Iliotibial (IT) band syndrome is a very common overuse injury among cyclists and runners, and those performing numerous squat exercises. The IT band is band of tissue that runs along the outside of leg from the iliac crest of the pelvis and connecting to the top of the tibia or shin bone. Its purpose is to stabilize the knee through its full range of movement. It is often mistaken for a knee injury as pain and swelling result, especially on the outside of the knee. Tightness in the band causes an increase in friction between the band, and the femoral condyle, a bony protuberance near the outside of the knee.
Symptoms of IT Band Syndrome
IT Band Syndrome is characterized by needle-prick type pain on the outside of knee to begin with and then progression to disabling pain with even walking and especially going up and down stairs.
Causes of IT Band Tightness and Inflammation
- Worn out shoes
- Downhill running
- Running on banked surfaces
- Multiple track workout running in the same direction
- Activities that cause the leg to repeatedly turn inward
How to Avoid IT Band Syndrome
- Warm up well by walking before running or cycling
- At first sign of trouble, decrease mileage or take a few days off
- Wear shoes that are in good condition
- Run in the middle of the road when possible to avoid banked surfaces. (Be safe. Choose clear roads)

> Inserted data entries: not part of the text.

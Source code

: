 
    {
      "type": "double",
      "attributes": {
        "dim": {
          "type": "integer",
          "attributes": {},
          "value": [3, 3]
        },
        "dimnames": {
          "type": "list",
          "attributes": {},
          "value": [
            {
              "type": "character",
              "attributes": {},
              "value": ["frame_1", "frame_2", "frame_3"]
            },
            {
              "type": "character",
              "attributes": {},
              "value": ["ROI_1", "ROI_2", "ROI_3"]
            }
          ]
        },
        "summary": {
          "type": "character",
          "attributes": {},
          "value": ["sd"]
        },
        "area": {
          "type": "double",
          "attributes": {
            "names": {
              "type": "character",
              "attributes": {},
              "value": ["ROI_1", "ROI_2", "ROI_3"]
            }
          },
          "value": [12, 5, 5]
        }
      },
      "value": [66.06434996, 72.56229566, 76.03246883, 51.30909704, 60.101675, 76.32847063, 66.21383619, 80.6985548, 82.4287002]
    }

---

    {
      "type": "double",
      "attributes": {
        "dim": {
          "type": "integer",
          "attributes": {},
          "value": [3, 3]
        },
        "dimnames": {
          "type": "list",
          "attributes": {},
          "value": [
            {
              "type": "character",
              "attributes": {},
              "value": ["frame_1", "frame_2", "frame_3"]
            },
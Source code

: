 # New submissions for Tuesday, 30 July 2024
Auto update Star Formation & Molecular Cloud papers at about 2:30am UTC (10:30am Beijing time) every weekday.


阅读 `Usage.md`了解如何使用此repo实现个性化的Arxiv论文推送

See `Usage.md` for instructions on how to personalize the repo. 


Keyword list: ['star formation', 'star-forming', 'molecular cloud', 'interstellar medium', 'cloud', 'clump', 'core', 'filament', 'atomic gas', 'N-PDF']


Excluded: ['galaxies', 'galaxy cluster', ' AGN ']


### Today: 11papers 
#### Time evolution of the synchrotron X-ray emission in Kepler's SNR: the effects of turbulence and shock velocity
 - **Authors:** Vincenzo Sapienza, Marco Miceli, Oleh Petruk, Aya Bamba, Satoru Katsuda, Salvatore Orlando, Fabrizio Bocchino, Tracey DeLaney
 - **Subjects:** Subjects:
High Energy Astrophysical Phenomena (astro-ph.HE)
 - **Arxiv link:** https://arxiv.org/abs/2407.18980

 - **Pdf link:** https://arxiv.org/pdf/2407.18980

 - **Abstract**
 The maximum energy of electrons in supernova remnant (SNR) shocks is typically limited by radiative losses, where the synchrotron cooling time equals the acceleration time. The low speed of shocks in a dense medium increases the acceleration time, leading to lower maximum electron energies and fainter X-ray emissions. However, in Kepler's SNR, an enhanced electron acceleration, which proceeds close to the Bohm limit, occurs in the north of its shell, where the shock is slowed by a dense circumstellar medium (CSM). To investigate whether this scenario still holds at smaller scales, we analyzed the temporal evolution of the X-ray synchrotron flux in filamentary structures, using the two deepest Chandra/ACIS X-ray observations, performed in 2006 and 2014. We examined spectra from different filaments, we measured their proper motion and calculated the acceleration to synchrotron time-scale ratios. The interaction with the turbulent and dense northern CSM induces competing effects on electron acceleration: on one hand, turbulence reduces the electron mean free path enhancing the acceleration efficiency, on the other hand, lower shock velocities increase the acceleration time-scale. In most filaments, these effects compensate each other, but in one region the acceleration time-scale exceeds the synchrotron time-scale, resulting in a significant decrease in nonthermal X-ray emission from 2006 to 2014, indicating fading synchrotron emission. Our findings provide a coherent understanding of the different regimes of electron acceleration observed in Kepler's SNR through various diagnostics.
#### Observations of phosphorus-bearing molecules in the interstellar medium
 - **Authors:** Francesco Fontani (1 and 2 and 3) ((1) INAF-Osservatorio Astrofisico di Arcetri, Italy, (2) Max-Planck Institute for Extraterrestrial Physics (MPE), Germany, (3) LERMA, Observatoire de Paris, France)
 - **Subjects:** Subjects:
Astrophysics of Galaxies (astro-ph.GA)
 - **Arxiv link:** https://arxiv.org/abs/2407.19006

- Change direction often when training on a track
- Avoid squats for a time
How to Treat IT Band Syndrome
The best treatment is usually R.I.C.E. (Rest, Ice, Compression, and Elevation), anti-inflammatory medication such as ibuprofen, stretching to increase flexibility. Another helpful technique is massage or friction rubbing to help decrease inflammation and break down scar tissue. Most people are able to recover using these methods, however, in extreme cases, surgery is used as a last resort. Check with your doctor to see what treatment options would work best for you.